What is being asked — Leaving the pictures aside, transcribe every line below exactly.

Supplied records —

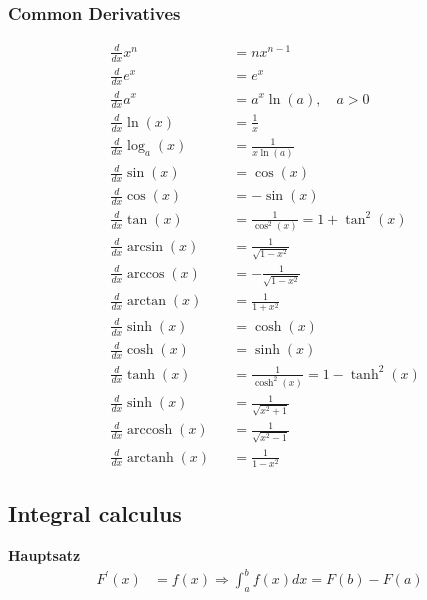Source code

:\subsubsection{Common Derivatives}
\begin{align*}
     & \frac{d}{dx}x^n                       &  & =nx^{n-1}                              \\
     & \frac{d}{dx}e^x                       &  & =e^x                                   \\
     & \frac{d}{dx}a^x                       &  & =a^x\ln(a),\quad a>0                   \\
     & \frac{d}{dx}\ln(x)                    &  & =\frac1x                               \\
     & \frac{d}{dx}\log_a(x)                 &  & =\frac1{x\ln(a)}                       \\
     & \frac{d}{dx}\sin(x)                   &  & =\cos(x)                               \\
     & \frac{d}{dx}\cos(x)                   &  & =-\sin(x)                              \\
     & \frac{d}{dx}\tan(x)                   &  & =\frac1{\cos^2(x)}=1+\tan^2(x)         \\
     & \frac{d}{dx}\arcsin(x)                &  & =\frac1{\sqrt{1-x^2}}                  \\
     & \frac{d}{dx}\arccos(x)                &  & =-\frac1{\sqrt{1-x^2}}                 \\
     & \frac{d}{dx}\arctan(x)                &  & =\frac1{1+x^2}                         \\
     & \frac{d}{dx}\sinh(x)                  &  & =\cosh(x)                              \\
     & \frac{d}{dx}\cosh(x)                  &  & =\sinh(x)                              \\
     & \frac{d}{dx}\tanh(x)                  &  & =\frac{1}{\cosh^{2}(x)}=1-\tanh^{2}(x) \\
     & \frac{d}{dx}\sinh(x)                  &  & =\frac1{\sqrt{x^2+1}}                  \\
     & \frac{d}{dx}\operatorname{arccosh}(x) &  & =\frac1{\sqrt{x^2-1}}                  \\
     & \frac{d}{dx}\operatorname{arctanh}(x) &  & =\frac1{1-x^2}
\end{align*}

\subsection{Integral calculus}
\textbf{Hauptsatz}
\begin{align*}
    F^{\prime}(x) & =f(x)\Longrightarrow\int_a^b f(x)dx=F(b)-F(a)
\end{align*}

Answer to this task —
Source code

:\subsubsection{Common Derivatives}
\begin{align*}
     & \frac{d}{dx}x^n                       &  & =nx^{n-1}                              \\
     & \frac{d}{dx}e^x                       &  & =e^x                                   \\
     & \frac{d}{dx}a^x                       &  & =a^x\ln(a),\quad a>0                   \\
     & \frac{d}{dx}\ln(x)                    &  & =\frac1x                               \\
     & \frac{d}{dx}\log_a(x)                 &  & =\frac1{x\ln(a)}                       \\
     & \frac{d}{dx}\sin(x)                   &  & =\cos(x)                               \\
     & \frac{d}{dx}\cos(x)                   &  & =-\sin(x)                              \\
     & \frac{d}{dx}\tan(x)                   &  & =\frac1{\cos^2(x)}=1+\tan^2(x)         \\
     & \frac{d}{dx}\arcsin(x)                &  & =\frac1{\sqrt{1-x^2}}                  \\
     & \frac{d}{dx}\arccos(x)                &  & =-\frac1{\sqrt{1-x^2}}                 \\
     & \frac{d}{dx}\arctan(x)                &  & =\frac1{1+x^2}                         \\
     & \frac{d}{dx}\sinh(x)                  &  & =\cosh(x)                              \\
     & \frac{d}{dx}\cosh(x)                  &  & =\sinh(x)                              \\
     & \frac{d}{dx}\tanh(x)                  &  & =\frac{1}{\cosh^{2}(x)}=1-\tanh^{2}(x) \\
     & \frac{d}{dx}\sinh(x)                  &  & =\frac1{\sqrt{x^2+1}}                  \\
     & \frac{d}{dx}\operatorname{arccosh}(x) &  & =\frac1{\sqrt{x^2-1}}                  \\
     & \frac{d}{dx}\operatorname{arctanh}(x) &  & =\frac1{1-x^2}
\end{align*}

\subsection{Integral calculus}
\textbf{Hauptsatz}
\begin{align*}
    F^{\prime}(x) & =f(x)\Longrightarrow\int_a^b f(x)dx=F(b)-F(a)
\end{align*}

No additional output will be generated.